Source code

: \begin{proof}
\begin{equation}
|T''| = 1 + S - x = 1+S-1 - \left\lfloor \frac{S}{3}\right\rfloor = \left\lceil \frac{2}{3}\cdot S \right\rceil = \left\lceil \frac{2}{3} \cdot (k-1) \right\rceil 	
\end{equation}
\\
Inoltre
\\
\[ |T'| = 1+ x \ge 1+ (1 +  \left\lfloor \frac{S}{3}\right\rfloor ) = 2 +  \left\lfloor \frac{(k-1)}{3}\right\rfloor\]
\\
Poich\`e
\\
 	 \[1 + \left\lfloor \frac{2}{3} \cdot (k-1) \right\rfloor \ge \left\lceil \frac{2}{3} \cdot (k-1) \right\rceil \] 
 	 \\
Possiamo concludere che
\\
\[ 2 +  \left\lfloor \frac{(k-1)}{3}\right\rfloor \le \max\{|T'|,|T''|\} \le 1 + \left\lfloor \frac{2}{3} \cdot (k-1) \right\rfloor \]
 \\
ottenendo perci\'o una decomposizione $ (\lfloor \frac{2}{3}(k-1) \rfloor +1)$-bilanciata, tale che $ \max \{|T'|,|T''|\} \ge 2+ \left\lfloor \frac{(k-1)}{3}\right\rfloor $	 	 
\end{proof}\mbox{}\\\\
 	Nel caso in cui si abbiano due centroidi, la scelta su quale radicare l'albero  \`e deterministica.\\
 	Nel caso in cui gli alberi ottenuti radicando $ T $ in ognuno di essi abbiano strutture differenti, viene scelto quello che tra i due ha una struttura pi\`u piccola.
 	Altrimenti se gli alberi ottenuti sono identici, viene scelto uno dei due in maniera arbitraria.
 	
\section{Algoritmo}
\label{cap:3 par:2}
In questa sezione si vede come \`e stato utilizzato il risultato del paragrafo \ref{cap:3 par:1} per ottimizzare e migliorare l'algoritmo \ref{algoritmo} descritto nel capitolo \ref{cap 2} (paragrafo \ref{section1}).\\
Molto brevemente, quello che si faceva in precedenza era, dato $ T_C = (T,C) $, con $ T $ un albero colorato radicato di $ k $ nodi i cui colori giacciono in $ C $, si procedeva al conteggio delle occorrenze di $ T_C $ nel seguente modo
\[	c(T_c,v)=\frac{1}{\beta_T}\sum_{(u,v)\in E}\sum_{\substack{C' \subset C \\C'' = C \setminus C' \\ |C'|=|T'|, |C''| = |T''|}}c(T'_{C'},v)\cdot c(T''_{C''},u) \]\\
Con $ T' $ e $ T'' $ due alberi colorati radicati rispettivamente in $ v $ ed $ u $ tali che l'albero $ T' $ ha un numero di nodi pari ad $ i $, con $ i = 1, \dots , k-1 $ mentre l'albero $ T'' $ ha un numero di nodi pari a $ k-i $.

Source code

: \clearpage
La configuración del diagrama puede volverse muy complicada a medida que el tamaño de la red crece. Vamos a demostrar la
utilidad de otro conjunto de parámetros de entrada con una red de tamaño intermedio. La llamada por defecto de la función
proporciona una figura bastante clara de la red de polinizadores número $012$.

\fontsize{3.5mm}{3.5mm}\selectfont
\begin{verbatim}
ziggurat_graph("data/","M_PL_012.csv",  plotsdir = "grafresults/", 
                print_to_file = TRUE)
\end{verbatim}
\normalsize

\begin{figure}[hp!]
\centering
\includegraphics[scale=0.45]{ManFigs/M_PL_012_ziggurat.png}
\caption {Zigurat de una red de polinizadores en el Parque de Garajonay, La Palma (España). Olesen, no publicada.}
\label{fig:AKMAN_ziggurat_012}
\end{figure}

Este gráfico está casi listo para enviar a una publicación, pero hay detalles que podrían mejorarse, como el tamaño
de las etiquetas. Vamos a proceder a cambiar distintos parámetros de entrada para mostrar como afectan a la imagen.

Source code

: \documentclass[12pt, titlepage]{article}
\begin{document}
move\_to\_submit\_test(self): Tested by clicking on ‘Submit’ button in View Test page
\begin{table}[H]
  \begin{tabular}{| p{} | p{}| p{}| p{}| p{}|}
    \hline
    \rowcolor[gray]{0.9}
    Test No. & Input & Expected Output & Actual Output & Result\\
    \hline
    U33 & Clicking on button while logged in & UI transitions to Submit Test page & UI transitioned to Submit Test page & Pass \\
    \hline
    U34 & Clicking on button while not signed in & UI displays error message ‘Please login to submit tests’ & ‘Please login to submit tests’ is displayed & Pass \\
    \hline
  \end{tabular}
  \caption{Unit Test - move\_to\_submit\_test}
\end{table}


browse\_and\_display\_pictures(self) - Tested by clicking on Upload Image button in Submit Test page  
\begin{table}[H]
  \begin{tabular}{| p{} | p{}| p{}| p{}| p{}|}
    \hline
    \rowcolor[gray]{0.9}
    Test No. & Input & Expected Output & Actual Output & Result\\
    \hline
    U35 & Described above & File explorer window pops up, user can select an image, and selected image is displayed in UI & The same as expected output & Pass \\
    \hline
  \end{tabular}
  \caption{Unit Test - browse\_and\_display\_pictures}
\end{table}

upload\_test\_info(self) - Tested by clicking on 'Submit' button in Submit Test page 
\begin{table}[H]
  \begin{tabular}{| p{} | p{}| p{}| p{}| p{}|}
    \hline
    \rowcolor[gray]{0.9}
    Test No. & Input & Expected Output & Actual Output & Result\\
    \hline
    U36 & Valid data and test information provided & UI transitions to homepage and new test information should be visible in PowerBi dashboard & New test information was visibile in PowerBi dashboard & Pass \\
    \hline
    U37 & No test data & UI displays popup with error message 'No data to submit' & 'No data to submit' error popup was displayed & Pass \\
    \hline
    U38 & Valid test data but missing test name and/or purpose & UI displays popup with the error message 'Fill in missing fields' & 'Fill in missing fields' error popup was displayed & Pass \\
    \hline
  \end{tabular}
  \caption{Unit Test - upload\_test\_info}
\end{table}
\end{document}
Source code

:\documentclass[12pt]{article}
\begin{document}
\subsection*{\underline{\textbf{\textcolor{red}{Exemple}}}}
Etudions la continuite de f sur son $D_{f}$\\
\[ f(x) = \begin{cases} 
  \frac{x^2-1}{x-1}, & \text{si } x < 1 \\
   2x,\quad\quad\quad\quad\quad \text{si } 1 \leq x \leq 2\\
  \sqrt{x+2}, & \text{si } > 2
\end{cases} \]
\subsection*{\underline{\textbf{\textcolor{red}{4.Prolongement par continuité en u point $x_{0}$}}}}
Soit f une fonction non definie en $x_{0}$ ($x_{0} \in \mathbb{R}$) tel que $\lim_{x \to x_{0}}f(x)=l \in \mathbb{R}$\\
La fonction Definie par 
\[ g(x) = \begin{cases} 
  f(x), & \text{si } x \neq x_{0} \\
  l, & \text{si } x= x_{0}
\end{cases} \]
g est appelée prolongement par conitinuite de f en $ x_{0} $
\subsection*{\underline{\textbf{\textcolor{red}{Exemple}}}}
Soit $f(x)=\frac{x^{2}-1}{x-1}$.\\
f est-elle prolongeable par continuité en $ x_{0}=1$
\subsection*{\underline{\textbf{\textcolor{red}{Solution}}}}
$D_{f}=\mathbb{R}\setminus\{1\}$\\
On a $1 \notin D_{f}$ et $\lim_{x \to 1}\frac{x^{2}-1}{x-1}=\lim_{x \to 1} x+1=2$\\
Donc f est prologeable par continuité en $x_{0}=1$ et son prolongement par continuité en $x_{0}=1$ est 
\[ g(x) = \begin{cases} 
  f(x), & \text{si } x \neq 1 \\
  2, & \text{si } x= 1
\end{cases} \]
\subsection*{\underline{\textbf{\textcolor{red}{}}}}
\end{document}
● ● ● ● ● ● ●
=== BRIEF ===
Restate the listing exactly, starting at its first line and ending at the line where "Altrimenti se gli" occurs; include both and no other lines.

=== SOLUTION TO THIS TASK ===
Source code

: \begin{proof}
\begin{equation}
|T''| = 1 + S - x = 1+S-1 - \left\lfloor \frac{S}{3}\right\rfloor = \left\lceil \frac{2}{3}\cdot S \right\rceil = \left\lceil \frac{2}{3} \cdot (k-1) \right\rceil 	
\end{equation}
\\
Inoltre
\\
\[ |T'| = 1+ x \ge 1+ (1 +  \left\lfloor \frac{S}{3}\right\rfloor ) = 2 +  \left\lfloor \frac{(k-1)}{3}\right\rfloor\]
\\
Poich\`e
\\
 	 \[1 + \left\lfloor \frac{2}{3} \cdot (k-1) \right\rfloor \ge \left\lceil \frac{2}{3} \cdot (k-1) \right\rceil \] 
 	 \\
Possiamo concludere che
\\
\[ 2 +  \left\lfloor \frac{(k-1)}{3}\right\rfloor \le \max\{|T'|,|T''|\} \le 1 + \left\lfloor \frac{2}{3} \cdot (k-1) \right\rfloor \]
 \\
ottenendo perci\'o una decomposizione $ (\lfloor \frac{2}{3}(k-1) \rfloor +1)$-bilanciata, tale che $ \max \{|T'|,|T''|\} \ge 2+ \left\lfloor \frac{(k-1)}{3}\right\rfloor $	 	 
\end{proof}\mbox{}\\\\
 	Nel caso in cui si abbiano due centroidi, la scelta su quale radicare l'albero  \`e deterministica.\\
 	Nel caso in cui gli alberi ottenuti radicando $ T $ in ognuno di essi abbiano strutture differenti, viene scelto quello che tra i due ha una struttura pi\`u piccola.
 	Altrimenti se gli alberi ottenuti sono identici, viene scelto uno dei due in maniera arbitraria.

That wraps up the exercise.